The term refers to bringing analytics to the front office. It means giving retail bankers the tools to estimate a customer's lifetime value, or see a log of a customer's activity on the bank's website. Sometimes, it means requiring employees to look at a predictive model before they make an offer to the customer.
It's a futuristic vision of banking that, in the coming year, may come closer to reality. In a recent American Banker survey, 36% of bank executives said they were looking to sign new contracts with providers of analytics services.
Charles Thomas has big plans for Big Data and operationalization at Wells Fargo. "Imagine," he said excitedly, "being at an ATM, picking up a mobile device, walking into a store, and having all of that connected in real time," so a front-line banker can "have the right conversation" with the customer.
Thomas, the bank's chief data officer, insists it won't take a "tech revolution" to get there.
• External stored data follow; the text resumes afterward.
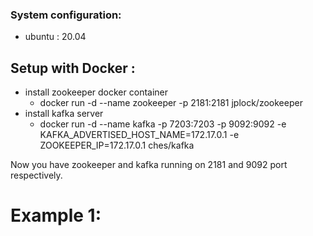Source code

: 
### System configuration:
   - ubuntu : 20.04


## Setup with Docker :
- install zookeeper docker container 
    * docker run -d --name zookeeper -p 2181:2181 jplock/zookeeper
- install kafka server
    * docker run -d --name kafka -p 7203:7203 -p 9092:9092 -e KAFKA_ADVERTISED_HOST_NAME=172.17.0.1 -e ZOOKEEPER_IP=172.17.0.1 ches/kafka

Now you have zookeeper and kafka running on 2181 and 9092 port respectively.


# Example 1:
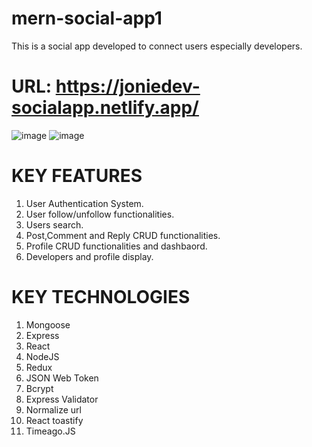 # mern-social-app1
This is a social app developed to connect users especially developers.
# URL: https://joniedev-socialapp.netlify.app/

![image](https://user-images.githubusercontent.com/73966666/214006398-bfb7e2e5-08d7-41d0-93ff-f796fd153cb5.png)
![image](https://user-images.githubusercontent.com/73966666/214007146-d6adec65-9a88-4456-9678-464ef2ed00aa.png)

# KEY FEATURES
1. User Authentication System.
2. User follow/unfollow functionalities.
3. Users search.
4. Post,Comment and Reply CRUD functionalities.
5. Profile CRUD functionalities and dashbaord.
6. Developers and profile display.

# KEY TECHNOLOGIES
1. Mongoose
2. Express
3. React
4. NodeJS
5. Redux
6. JSON Web Token
7. Bcrypt
8. Express Validator
9. Normalize url
10. React toastify
11. Timeago.JS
Rather, it will involve making sure employees have the right skills.
"My question is, how are we really going to get data and analytics as part of our core business processes?"
A core part of Thomas' role at Wells Fargo involves setting a strategy for employee training and development.
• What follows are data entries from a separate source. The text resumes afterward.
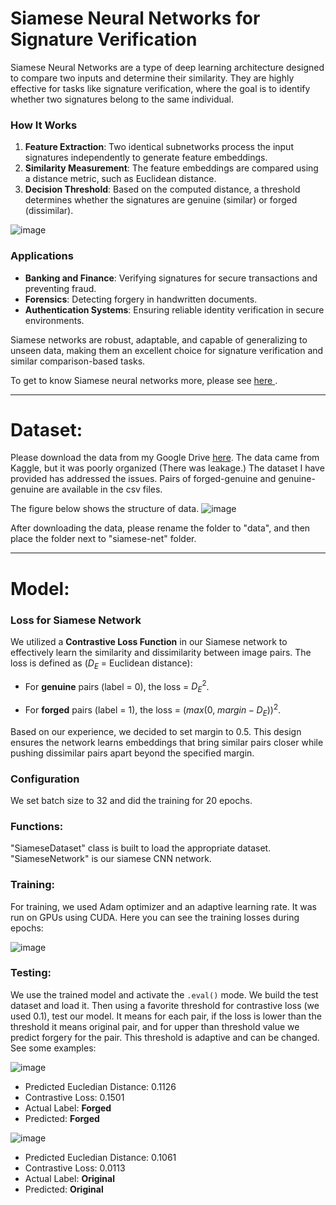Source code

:# Siamese Neural Networks for Signature Verification

Siamese Neural Networks are a type of deep learning architecture designed to compare two inputs and determine their similarity. They are highly effective for tasks like signature verification, where the goal is to identify whether two signatures belong to the same individual.

### How It Works
1. **Feature Extraction**: Two identical subnetworks process the input signatures independently to generate feature embeddings.
2. **Similarity Measurement**: The feature embeddings are compared using a distance metric, such as Euclidean distance.
3. **Decision Threshold**: Based on the computed distance, a threshold determines whether the signatures are genuine (similar) or forged (dissimilar).

![image](https://github.com/user-attachments/assets/ccf9fb15-13b5-4e9a-a286-7181fafd57c8)


### Applications
- **Banking and Finance**: Verifying signatures for secure transactions and preventing fraud.
- **Forensics**: Detecting forgery in handwritten documents.
- **Authentication Systems**: Ensuring reliable identity verification in secure environments.

Siamese networks are robust, adaptable, and capable of generalizing to unseen data, making them an excellent choice for signature verification and similar comparison-based tasks.

To get to know Siamese neural networks more, please see [here ](https://medium.com/@rinkinag24/a-comprehensive-guide-to-siamese-neural-networks-3358658c0513).
___
# Dataset:
Please download the data from my Google Drive [here](https://drive.google.com/drive/folders/1HrZL2YR8pQtkb8taLDQmIg2CbH86RpYi?usp=sharing). The data came from Kaggle, but it was poorly organized (There was leakage.) The dataset I have provided has addressed the issues. Pairs of forged-genuine and genuine-genuine are available in the csv files.

The figure below shows the structure of data.
![image](https://github.com/user-attachments/assets/8e8c5c57-a815-4246-98d3-ddcac3b94ecf)

After downloading the data, please rename the folder to "data", and then place the folder next to "siamese-net" folder.
___
# Model:

### Loss for Siamese Network

We utilized a **Contrastive Loss Function** in our Siamese network to effectively learn the similarity and dissimilarity between image pairs. The loss is defined as ($D_E$ = Euclidean distance):

- For **genuine** pairs (label = 0), the loss = $`{D_E}^2`$.

- For **forged** pairs (label = 1), the loss = $`(max(0,~margin - D_E))^2`$.

Based on our experience, we decided to set margin to 0.5. This design ensures the network learns embeddings that bring similar pairs closer while pushing dissimilar pairs apart beyond the specified margin.

### Configuration
We set batch size to 32 and did the training for 20 epochs.

### Functions:
"SiameseDataset" class is built to load the appropriate dataset. "SiameseNetwork" is our siamese CNN network.

### Training:
For training, we used Adam optimizer and an adaptive learning rate. It was run on GPUs using CUDA.
Here you can see the training losses during epochs:

![image](https://github.com/user-attachments/assets/361075eb-930c-4ecb-9401-1cc76e982d55)

### Testing:
We use the trained model and activate the `.eval()` mode. We build the test dataset and load it. Then using a favorite threshold for contrastive loss (we used 0.1), test our model. It means for each pair, if the loss is lower than the threshold it means original pair, and for upper than threshold value we predict forgery for the pair. This threshold is adaptive and can be changed. See some examples:

![image](https://github.com/user-attachments/assets/f4796b97-0380-4538-8953-c4643e962f33)

- Predicted Eucledian Distance: 0.1126 
- Contrastive Loss: 0.1501 
- Actual Label: **Forged** 
- Predicted: **Forged**

![image](https://github.com/user-attachments/assets/b480b1ed-426c-45fb-b3cb-14b8f4704893)

- Predicted Eucledian Distance: 0.1061 
- Contrastive Loss: 0.0113 
- Actual Label: **Original** 
- Predicted: **Original**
He joined the bank in March as its first-ever chief data officer. In his first few months on the job, he has focused on assessing the skills of employees across the bank's business units.
"You'll hear me talk a lot about the people component," he said. "We spend a lot of time talking about tech and tools, but ultimately somebody has to develop an insight into the data."
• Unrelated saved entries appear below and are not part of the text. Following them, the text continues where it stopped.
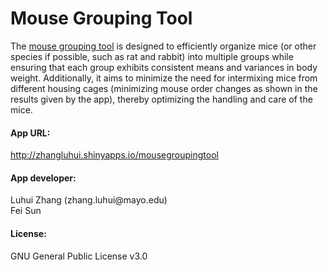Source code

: <h1><b>Mouse Grouping Tool</b></h1>
The <a href="http://zhangluhui.shinyapps.io/mousegroupingtool">mouse grouping tool</a> is designed to efficiently organize mice (or other species if possible, such as rat and rabbit) into multiple groups while ensuring that each group exhibits consistent means and variances in body weight. Additionally, it aims to minimize the need for intermixing mice from different housing cages (minimizing mouse order changes as shown in the results given by the app), thereby optimizing the handling and care of the mice.

<h4><b>App URL:</b></h4>
<a href="http://zhangluhui.shinyapps.io/mousegroupingtool">http://zhangluhui.shinyapps.io/mousegroupingtool</a>

<h4><b>App developer:</b></h4>
Luhui Zhang (zhang.luhui@mayo.edu)<br />
Fei Sun

<h4><b>License:</b></h4>
GNU General Public License v3.0
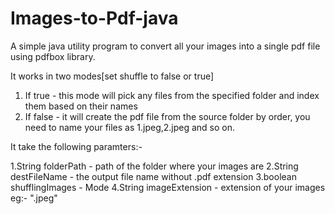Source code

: # Images-to-Pdf-java


A simple java utility program to convert all your images into a single pdf file using pdfbox library.

It works in two modes[set shuffle to false or true]
1. If true - this mode will pick any files from the specified folder and index them based on their names
2. If false - it will create the pdf file from the source folder by order, you need to name your files as 1.jpeg,2.jpeg and so on.

It take the following paramters:-

1.String folderPath - path of the folder where your images are
2.String destFileName - the output file name without .pdf extension
3.boolean shufflingImages - Mode
4.String imageExtension - extension of your images eg:- ".jpeg"
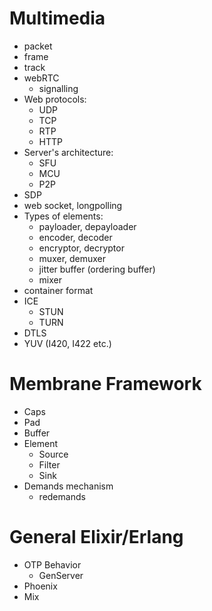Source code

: # Multimedia
+ packet
+ frame
+ track
+ webRTC
  + signalling
+ Web protocols:
  + UDP
  + TCP
  + RTP
  + HTTP
+ Server's architecture:
  + SFU
  + MCU
  + P2P
+ SDP
+ web socket, longpolling
+ Types of elements:
  + payloader, depayloader
  + encoder, decoder
  + encryptor, decryptor
  + muxer, demuxer
  + jitter buffer (ordering buffer)
  + mixer
+ container format
+ ICE
  + STUN
  + TURN
+ DTLS
+ YUV (I420, I422 etc.)

# Membrane Framework
+ Caps
+ Pad
+ Buffer
+ Element
  + Source
  + Filter
  + Sink
+ Demands mechanism
  + redemands
  
# General Elixir/Erlang
+ OTP Behavior
  + GenServer
+ Phoenix
+ Mix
Discussing his priorities for the coming year, Thomas said he has no plans to hire teams of highly trained data scientists. Instead, he wants to focus on employee development.
"My job is to make sure they have the best skill set," he said.
In a parallel trend, banks want to "democratize" their analytics programs, said David Wallace, a manager at the data management and analytic software provider SAS. They want to give front-line employees the software to easily run back-office calculations.
"If I have a simple, easy-to-use data visualization environment that has automatic analytics in it, I just need to click a button," Wallace said.
DOWN-TO-EARTH VISUALIZATION
This type of software was recently adopted by the Bank of North Carolina. The $3.2 billion-asset bank uses a SAS program that draws on 300 data fields to create easy-to-read charts on topics ranging from loan performance to mobile usage.
Analytics of this kind may change the way many employees approach their jobs. "It's getting into that mind-set where, before I decide what I'm going to do next, I'm going to run the numbers," Wallace said.
Ambreesh Khanna, a vice president in Oracle's financial services unit, said incorporating analytics programs into a bank's front office is "where the next big push is."
He described it as an area of software development that's still in the works. But the most important component, he agreed, is to give employees the training they need to feel comfortable relying on statistics.
"It's not a technology issue, it's a change in the mind-set of how banks operate," Khanna said. "That's where some of the hesitation is today."